Recommendation from 45th GST council meeting held on 17th Sep 2021 with some sort of analysis in the bracket.

Measures for Trade facilitation:

In the spirit of earlier Council decision that interest is to be charged only in respect of net cash liability, section 50 (3) of the CGST Act to be amended retrospectively, w.e.f. 01.07.2017, to provide that interest is to be paid by a taxpayer on “ineligible ITC availed and utilized” and not on “ineligible ITC availed”. It has also been decided that interest in such cases should be charged on ineligible ITC availed and utilized at 18% w.e.f. 01.07.2017.”

Analysis on Recommendation from 45th GST Council Meeting

(Important to note from this above wording, in whatever way the law is amended, the intention of the legislature to levy tax only if the tax liability is payable in cash. As this amendment is proposed w.e.f. 1st of July 2017, the assessee may explore the option of refund, if interest has been paid on account of ineligible ITC availed and reversed without utilizing the same. This change is welcome move, hopefully, the law would be amended in an unambiguous way)

“Taxpayers whose annual aggregate turnover in preceding financial year is above Rs. 5 crores shall furnish ITC-04 once in six months;

Taxpayers whose annual aggregate turnover in preceding financial year is upto Rs. 5 crores shall furnish ITC-04 annually.”

(It will help in ease of compliance)

“Unutilized balance in CGST and IGST cash ledger may be allowed to be transferred between distinct persons (entities having same PAN but registered in different states), without going through the refund procedure, subject to certain safeguards.”
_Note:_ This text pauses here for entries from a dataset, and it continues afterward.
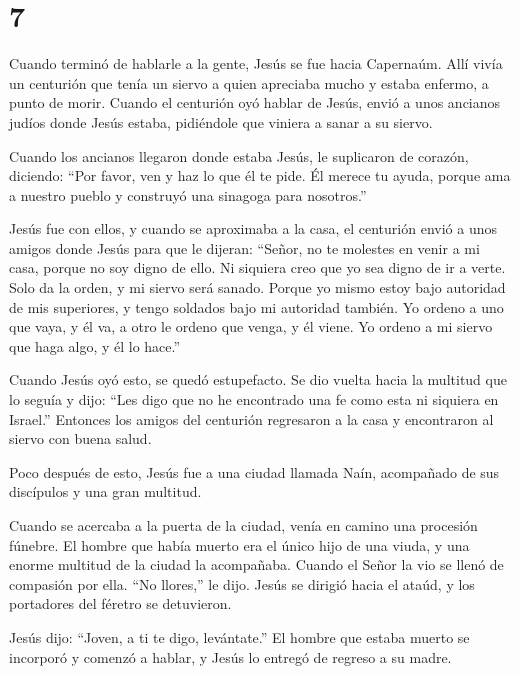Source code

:\hypertarget{section-6}{%
\section{7}\label{section-6}}

 Cuando terminó de hablarle a la gente, Jesús se fue hacia
Capernaúm.  Allí vivía un centurión que tenía un siervo a
quien apreciaba mucho y estaba enfermo, a punto de morir. 
Cuando el centurión oyó hablar de Jesús, envió a unos ancianos judíos
donde Jesús estaba, pidiéndole que viniera a sanar a su siervo.

 Cuando los ancianos llegaron donde estaba Jesús, le
suplicaron de corazón, diciendo: ``Por favor, ven y haz lo que él te
pide. Él merece tu ayuda,  porque ama a nuestro pueblo y
construyó una sinagoga para nosotros.''

 Jesús fue con ellos, y cuando se aproximaba a la casa, el
centurión envió a unos amigos donde Jesús para que le dijeran: ``Señor,
no te molestes en venir a mi casa, porque no soy digno de ello.
 Ni siquiera creo que yo sea digno de ir a verte. Solo da la
orden, y mi siervo será sanado.  Porque yo mismo estoy bajo
autoridad de mis superiores, y tengo soldados bajo mi autoridad también.
Yo ordeno a uno que vaya, y él va, a otro le ordeno que venga, y él
viene. Yo ordeno a mi siervo que haga algo, y él lo hace.''

 Cuando Jesús oyó esto, se quedó estupefacto. Se dio vuelta
hacia la multitud que lo seguía y dijo: ``Les digo que no he encontrado
una fe como esta ni siquiera en Israel.''  Entonces los
amigos del centurión regresaron a la casa y encontraron al siervo con
buena salud.

 Poco después de esto, Jesús fue a una ciudad llamada Naín,
acompañado de sus discípulos y una gran multitud.

 Cuando se acercaba a la puerta de la ciudad, venía en
camino una procesión fúnebre. El hombre que había muerto era el único
hijo de una viuda, y una enorme multitud de la ciudad la acompañaba.
 Cuando el Señor la vio se llenó de compasión por ella.
``No llores,'' le dijo.  Jesús se dirigió hacia el ataúd, y
los portadores del féretro se detuvieron.

Jesús dijo: ``Joven, a ti te digo, levántate.''  El hombre
que estaba muerto se incorporó y comenzó a hablar, y Jesús lo entregó de
regreso a su madre.

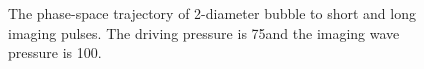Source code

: \begin{figure}[t]
 \centering
%
%
  \caption{
The phase-space trajectory of \unit{2}\micro\metre-diameter bubble to short and long imaging pulses.
The driving pressure is  \unit{75}\kilo\pascal and the imaging wave pressure is  \unit{100}\kilo\pascal.
   }
 \label{fig:Phase_Pert}
\end{figure}


% 
%
%
%


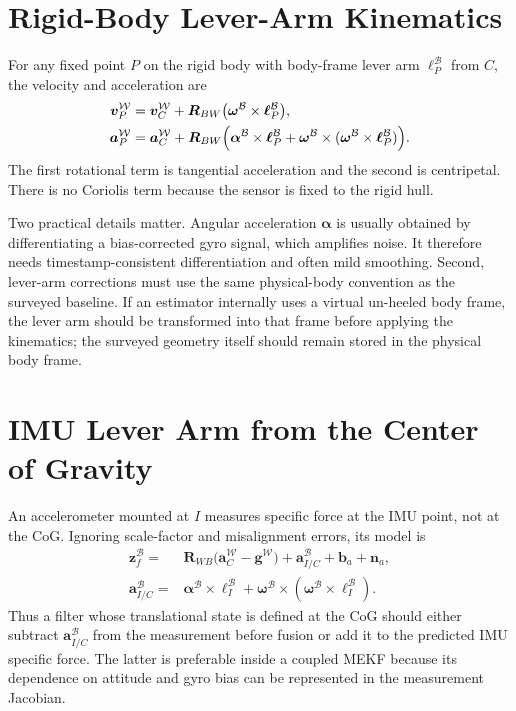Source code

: \documentclass[conference]{IEEEtran}
\DeclareRobustCommand{\vct}[1]{\bm{#1}}
\DeclareRobustCommand{\mat}[1]{\bm{#1}}
\begin{document}
\section{Rigid-Body Lever-Arm Kinematics}
\label{sec:rigid-body}

For any fixed point $P$ on the rigid body with body-frame lever arm
$\vct\ell_P^{\mathcal B}$ from $C$, the velocity and acceleration are
\begin{align}
\vct v_P^{\mathcal W}
&=\vct v_C^{\mathcal W}
 +\mat R_{BW}\bigl(\vct\omega^{\mathcal B}\times
 \vct\ell_P^{\mathcal B}\bigr),
\label{eq:lever-velocity}\\
\vct a_P^{\mathcal W}
&=\vct a_C^{\mathcal W}
 +\mat R_{BW}\Bigl(
 \vct\alpha^{\mathcal B}\times\vct\ell_P^{\mathcal B}
 +\vct\omega^{\mathcal B}\times
  (\vct\omega^{\mathcal B}\times\vct\ell_P^{\mathcal B})
 \Bigr).
\label{eq:lever-acceleration}
\end{align}
The first rotational term is tangential acceleration and the second is centripetal.
There is no Coriolis term because the sensor is fixed to the rigid hull.

Two practical details matter.  Angular acceleration $\vct\alpha$ is usually obtained
by differentiating a bias-corrected gyro signal, which amplifies noise.  It therefore
needs timestamp-consistent differentiation and often mild smoothing.  Second,
lever-arm corrections must use the same physical-body convention as the surveyed
baseline.  If an estimator internally uses a virtual un-heeled body frame, the lever
arm should be transformed into that frame before applying the kinematics; the
surveyed geometry itself should remain stored in the physical body frame.

\section{IMU Lever Arm from the Center of Gravity}
\label{sec:imu-lever}

An accelerometer mounted at $I$ measures specific force at the IMU point, not at the
CoG.  Ignoring scale-factor and misalignment errors, its model is
\begin{align}
\vct z_f^{\mathcal B}
={}&\mat R_{WB}
\bigl(\vct a_C^{\mathcal W}-\vct g^{\mathcal W}\bigr)
+\vct a_{I/C}^{\mathcal B}
+\vct b_a+\vct n_a,
\label{eq:imu-specific-force}\\
\vct a_{I/C}^{\mathcal B}
={}&\vct\alpha^{\mathcal B}\times\vct\ell_I^{\mathcal B}
+\vct\omega^{\mathcal B}\times
 (\vct\omega^{\mathcal B}\times\vct\ell_I^{\mathcal B}).
\label{eq:imu-rot-acc}
\end{align}
Thus a filter whose translational state is defined at the CoG should either subtract
$\vct a_{I/C}^{\mathcal B}$ from the measurement before fusion or add it to the
predicted IMU specific force.  The latter is preferable inside a coupled MEKF because
its dependence on attitude and gyro bias can be represented in the measurement
Jacobian.
\end{document}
(Concept of Person being distinct is only for GST perspective, otherwise, it is one and same person only. Hence it will help the registered person to unlock its working capital and less administrative work for GST department)

“Issuance of the following circulars in order to remove ambiguity and legal disputes on various issues, thus benefiting taxpayers at large:

Clarification on scope of “intermediary services”

Clarification relating to interpretation of the term “merely establishment of distinct person” in condition (v) of the Section 2 (6) of the IGST Act 2017 for export of services. A person incorporated in India under the Companies Act, 2013 and a person incorporated under the laws of any other country are to be treated as separate legal entities and would not be barred by the condition (v) of the sub-section (6) of the section 2 of the IGST Act 2017 for considering a supply of service as export of services.”

(As we understand that there is always dispute on the definition of “intermediary services”. Definition of intermediary services creates a legal fiction and decides the POS at the location service provider as against the service recipient and deny the benefit of export. We have seen that the Bombay High Court is divided on its opinion on whether services provided by intermediaries to overseas clients are Constitutionally permitted to be taxed under the goods and services tax law.

The division bench of Justices Ujjal Bhuyan and Abhay Ahuja could not come to a unanimous decision on the issue of GST on intermediary services. Therefore, a clarification will be provided on the definition of intermediary services and hopefully the clarification will keep the spirit of GST law alive i.e., consumption-based taxation.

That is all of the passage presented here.